What you have to do – Within this material, find every line where the string "according" appears, and copy it out.

Data for review –

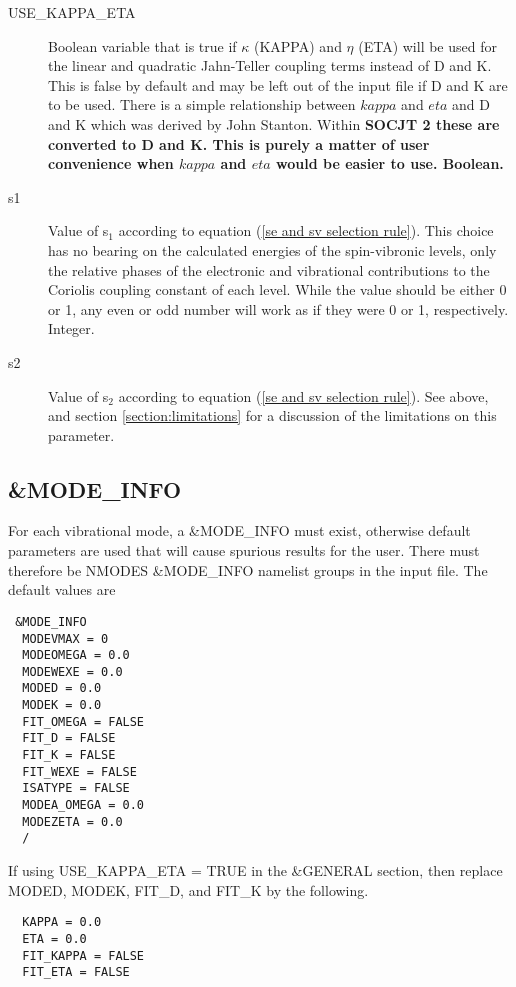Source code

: \documentclass{article}
\newcommand{\socjttwo}{\bf{SOCJT 2 }}
\begin{document}
\begin{description}
  \item[USE\_KAPPA\_ETA] Boolean variable that is true if $\kappa$ (KAPPA) and 
  $\eta$ (ETA) will be used for the linear and quadratic Jahn-Teller coupling
  terms instead of D and K. This is false by default and may be left out of the
  input file if D and K are to be used. There is a simple relationship between
  $kappa$ and $eta$ and D and K which was derived by John Stanton. Within
  \socjttwo these are converted to D and K. This is purely a matter of user convenience
  when $kappa$ and $eta$ would be easier to use. Boolean.

\item[s1] Value of s$_1$ according to equation (\ref{se and sv
    selection rule}). This choice has no bearing on the calculated
  energies of the spin-vibronic levels, only the relative phases of
  the electronic and vibrational contributions to the Coriolis
  coupling constant of each level. While the value should be either 0
  or 1, any even or odd number will work as if they were 0 or 1,
  respectively. Integer. 

\item[s2] Value of s$_2$ according to equation (\ref{se and sv
    selection rule}). See above, and section \ref{section:limitations}
  for a discussion of the limitations on this parameter.

\end{description}

\subsection{\&MODE\_INFO}

For each vibrational mode, a \&MODE\_INFO must exist, otherwise
default parameters are used that will cause spurious results for the
user. There must therefore be NMODES \&MODE\_INFO namelist groups in
the input file. The default values are

\begin{verbatim}
 &MODE_INFO
  MODEVMAX = 0
  MODEOMEGA = 0.0
  MODEWEXE = 0.0
  MODED = 0.0
  MODEK = 0.0
  FIT_OMEGA = FALSE
  FIT_D = FALSE
  FIT_K = FALSE
  FIT_WEXE = FALSE
  ISATYPE = FALSE
  MODEA_OMEGA = 0.0
  MODEZETA = 0.0
  /
\end{verbatim}

If using USE\_KAPPA\_ETA = TRUE in the \&GENERAL section, then replace MODED, MODEK, FIT\_D, and FIT\_K by the following.

\begin{verbatim}
  KAPPA = 0.0
  ETA = 0.0
  FIT_KAPPA = FALSE
  FIT_ETA = FALSE
\end{verbatim}
\end{document}
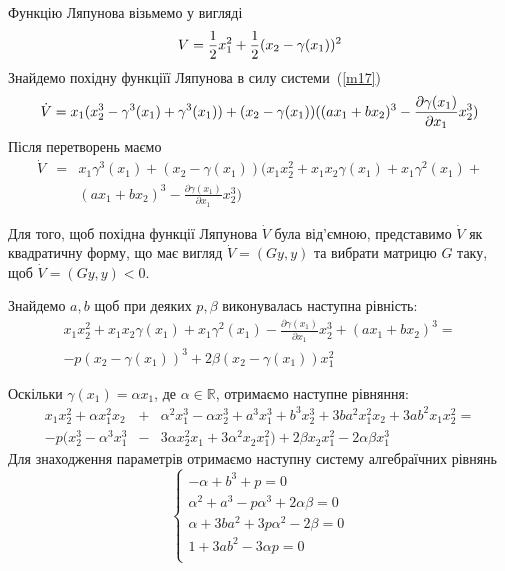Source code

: \documentclass{article}
\begin{document}
Функцію Ляпунова візьмемо у вигляді  
\begin{equation}
    V = \frac{1}{2}x_{1}^2 +\frac{1}{2}(x_2 - \gamma(x_1) )^2\\
\end{equation}
Знайдемо похідну функціїї Ляпунова в силу системи~(\ref{m17})
\begin{equation}
    \dot V = x_1(x_2^3 - \gamma^3(x_1)+\gamma^3(x_1)) + \\
    (x_2 - \gamma(x_1))( (ax_1+bx_2)^3-\frac{\partial \gamma(x_1)}{\partial x_1}x_2^3)
\end{equation}
Після перетворень маємо
\begin{eqnarray}
    \dot V&=& x_1\gamma^3(x_1)+(x_2 - \gamma(x_1))
   \Big (x_1x_2^2 + x_1x_2\gamma(x_1) + x_{1}\gamma^2(x_1) +\nonumber\\ 
    &&(ax_1+bx_2)^3 - \frac{\partial \gamma(x_1)}{\partial x_1}x_{2}^3\Big)
\end{eqnarray}

Для того, щоб похідна функції Ляпунова $\dot V$ була від'ємною, представимо
 $\dot V$ як квадратичну форму, що має вигляд $\dot V =(Gy,y)$ 
та вибрати матрицю $G$ таку, щоб  $\dot V =(Gy,y) < 0$.

Знайдемо $a,b$ щоб при деяких $p, \beta$ виконувалась наступна рівність:
\begin{eqnarray}
    x_1x_2^2+x_1x_2\gamma(x_1) + x_1 \gamma^2(x_1) - 
    \frac{\partial \gamma(x_1)}{\partial x_1}x_2^3 + (ax_1+bx_2)^3 = \nonumber\\
    -p(x_2-\gamma(x_1))^3 +2\beta(x_2-\gamma(x_1))x_{1}^2 
\end{eqnarray}

Оскільки $\gamma(x_1)=\alpha x_1$, де $\alpha \in \mathbb{R}$,
отримаємо наступне рівняння:
\begin{eqnarray}
x_1x_{2}^2 + \alpha x_{1}^2x_2 &+& \alpha^2x_{1}^3 -\alpha x_{2}^3 
+ a^3x_{1}^3 + b^3x_{2}^3 + 3ba^2x_{1}^2x_2+\nonumber
3ab^2x_1x_{2}^2 =\\
-p(x_2^3 - \alpha^{3}x_{1}^3 &-& 3\alpha x_2^2x_{1} + 3\alpha^2x_2x_{1}^2)+
2\beta x_2x_{1}^2 - 2\alpha \beta x_1^3
\end{eqnarray}
Для знаходження параметрів отримаємо наступну систему алгебраїчних рівнянь 
\begin{equation}
    \begin{cases}
        -\alpha+b^3+p=0\\
        \alpha^2+a^3-p\alpha^3+2\alpha\beta=0\\
        \alpha+3ba^2+3p\alpha^2-2\beta=0\\
        1+3ab^2-3\alpha p=0\\
    \end{cases}
\end{equation}
\end{document}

Answer for the task –
\item[s1] Value of s$_1$ according to equation (\ref{se and sv
\item[s2] Value of s$_2$ according to equation (\ref{se and sv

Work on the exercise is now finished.